**Task input**.

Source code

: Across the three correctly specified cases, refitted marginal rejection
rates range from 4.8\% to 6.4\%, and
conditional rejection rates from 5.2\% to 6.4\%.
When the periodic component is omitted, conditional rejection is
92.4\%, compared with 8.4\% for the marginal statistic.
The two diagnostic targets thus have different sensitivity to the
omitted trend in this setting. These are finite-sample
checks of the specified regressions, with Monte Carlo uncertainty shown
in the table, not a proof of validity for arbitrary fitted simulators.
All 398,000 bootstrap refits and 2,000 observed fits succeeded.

**What needs to be done**.
Copy the records above exactly as they appear.

**Solution to this task**.
Source code

: Across the three correctly specified cases, refitted marginal rejection
rates range from 4.8\% to 6.4\%, and
conditional rejection rates from 5.2\% to 6.4\%.
When the periodic component is omitted, conditional rejection is
92.4\%, compared with 8.4\% for the marginal statistic.
The two diagnostic targets thus have different sensitivity to the
omitted trend in this setting. These are finite-sample
checks of the specified regressions, with Monte Carlo uncertainty shown
in the table, not a proof of validity for arbitrary fitted simulators.
All 398,000 bootstrap refits and 2,000 observed fits succeeded.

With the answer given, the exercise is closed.